Data:
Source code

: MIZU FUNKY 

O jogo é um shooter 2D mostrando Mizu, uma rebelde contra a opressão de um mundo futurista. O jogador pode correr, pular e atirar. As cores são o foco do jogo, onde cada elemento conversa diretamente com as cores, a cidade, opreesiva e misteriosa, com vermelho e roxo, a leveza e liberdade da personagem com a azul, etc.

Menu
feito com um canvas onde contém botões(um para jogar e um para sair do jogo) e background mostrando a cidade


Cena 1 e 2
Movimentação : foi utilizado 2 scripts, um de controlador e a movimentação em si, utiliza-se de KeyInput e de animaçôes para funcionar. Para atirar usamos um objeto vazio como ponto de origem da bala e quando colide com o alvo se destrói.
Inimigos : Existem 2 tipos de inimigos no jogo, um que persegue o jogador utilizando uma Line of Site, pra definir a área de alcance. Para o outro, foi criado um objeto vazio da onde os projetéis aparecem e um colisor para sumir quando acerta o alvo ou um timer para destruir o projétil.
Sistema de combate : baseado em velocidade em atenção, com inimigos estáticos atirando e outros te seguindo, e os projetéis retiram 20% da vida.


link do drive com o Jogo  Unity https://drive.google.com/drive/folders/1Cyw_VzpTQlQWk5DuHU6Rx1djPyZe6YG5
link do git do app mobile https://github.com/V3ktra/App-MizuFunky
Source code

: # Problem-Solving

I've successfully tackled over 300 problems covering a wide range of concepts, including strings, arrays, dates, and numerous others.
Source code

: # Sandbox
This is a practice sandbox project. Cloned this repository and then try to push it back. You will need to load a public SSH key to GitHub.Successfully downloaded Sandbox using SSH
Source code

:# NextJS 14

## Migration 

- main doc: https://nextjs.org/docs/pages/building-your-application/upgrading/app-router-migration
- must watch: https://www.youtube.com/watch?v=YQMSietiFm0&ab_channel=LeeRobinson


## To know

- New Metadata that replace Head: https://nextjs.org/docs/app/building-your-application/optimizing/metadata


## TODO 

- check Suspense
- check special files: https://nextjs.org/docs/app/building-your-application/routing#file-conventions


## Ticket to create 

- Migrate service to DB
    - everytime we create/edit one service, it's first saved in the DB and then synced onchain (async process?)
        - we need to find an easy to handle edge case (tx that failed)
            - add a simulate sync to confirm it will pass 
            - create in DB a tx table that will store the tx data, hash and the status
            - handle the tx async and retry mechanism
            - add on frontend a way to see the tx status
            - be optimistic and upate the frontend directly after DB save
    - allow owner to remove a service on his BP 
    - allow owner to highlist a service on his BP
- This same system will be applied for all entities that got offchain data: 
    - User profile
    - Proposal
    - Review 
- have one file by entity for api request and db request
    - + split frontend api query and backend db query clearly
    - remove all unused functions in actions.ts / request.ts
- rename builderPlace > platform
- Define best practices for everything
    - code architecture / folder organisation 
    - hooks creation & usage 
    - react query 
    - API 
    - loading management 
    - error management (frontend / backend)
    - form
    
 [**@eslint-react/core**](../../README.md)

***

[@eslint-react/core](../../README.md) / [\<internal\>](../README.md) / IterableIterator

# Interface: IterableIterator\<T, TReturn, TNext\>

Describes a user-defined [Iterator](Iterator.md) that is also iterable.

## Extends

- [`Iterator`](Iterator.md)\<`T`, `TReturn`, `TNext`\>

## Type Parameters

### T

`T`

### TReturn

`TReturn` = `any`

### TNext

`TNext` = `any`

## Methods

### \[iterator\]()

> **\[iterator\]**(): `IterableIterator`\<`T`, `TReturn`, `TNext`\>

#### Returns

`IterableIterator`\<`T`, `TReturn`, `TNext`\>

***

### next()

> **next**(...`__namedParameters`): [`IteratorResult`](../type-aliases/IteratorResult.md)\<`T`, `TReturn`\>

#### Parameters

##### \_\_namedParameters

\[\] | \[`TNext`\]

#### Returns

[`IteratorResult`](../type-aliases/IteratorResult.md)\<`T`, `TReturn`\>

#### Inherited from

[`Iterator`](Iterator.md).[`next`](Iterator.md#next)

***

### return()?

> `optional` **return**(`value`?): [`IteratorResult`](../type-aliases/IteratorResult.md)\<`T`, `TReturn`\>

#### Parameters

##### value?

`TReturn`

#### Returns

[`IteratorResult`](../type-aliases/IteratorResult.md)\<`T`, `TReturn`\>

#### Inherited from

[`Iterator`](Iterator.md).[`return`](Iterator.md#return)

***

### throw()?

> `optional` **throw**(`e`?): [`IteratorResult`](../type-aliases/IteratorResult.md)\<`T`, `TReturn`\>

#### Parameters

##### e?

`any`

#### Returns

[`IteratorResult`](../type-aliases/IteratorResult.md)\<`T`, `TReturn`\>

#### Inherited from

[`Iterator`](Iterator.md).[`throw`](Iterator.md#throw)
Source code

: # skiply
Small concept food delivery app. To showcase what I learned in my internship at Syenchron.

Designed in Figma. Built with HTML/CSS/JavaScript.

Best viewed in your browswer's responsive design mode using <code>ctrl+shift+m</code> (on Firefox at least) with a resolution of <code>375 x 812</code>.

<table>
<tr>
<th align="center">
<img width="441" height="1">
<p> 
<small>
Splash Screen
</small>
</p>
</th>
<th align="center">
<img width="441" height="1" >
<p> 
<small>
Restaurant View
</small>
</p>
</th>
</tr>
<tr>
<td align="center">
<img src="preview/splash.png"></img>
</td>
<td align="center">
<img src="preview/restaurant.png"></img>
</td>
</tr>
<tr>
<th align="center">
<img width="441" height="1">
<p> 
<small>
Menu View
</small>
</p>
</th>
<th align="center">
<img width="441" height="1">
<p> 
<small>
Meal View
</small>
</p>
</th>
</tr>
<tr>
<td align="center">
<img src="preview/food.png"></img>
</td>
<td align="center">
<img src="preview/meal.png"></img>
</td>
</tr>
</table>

Problem statement:
If a line in the entries above contains the word "docs", copy it.

Solution for this task:
- main doc: https://nextjs.org/docs/pages/building-your-application/upgrading/app-router-migration
- New Metadata that replace Head: https://nextjs.org/docs/app/building-your-application/optimizing/metadata
- check special files: https://nextjs.org/docs/app/building-your-application/routing#file-conventions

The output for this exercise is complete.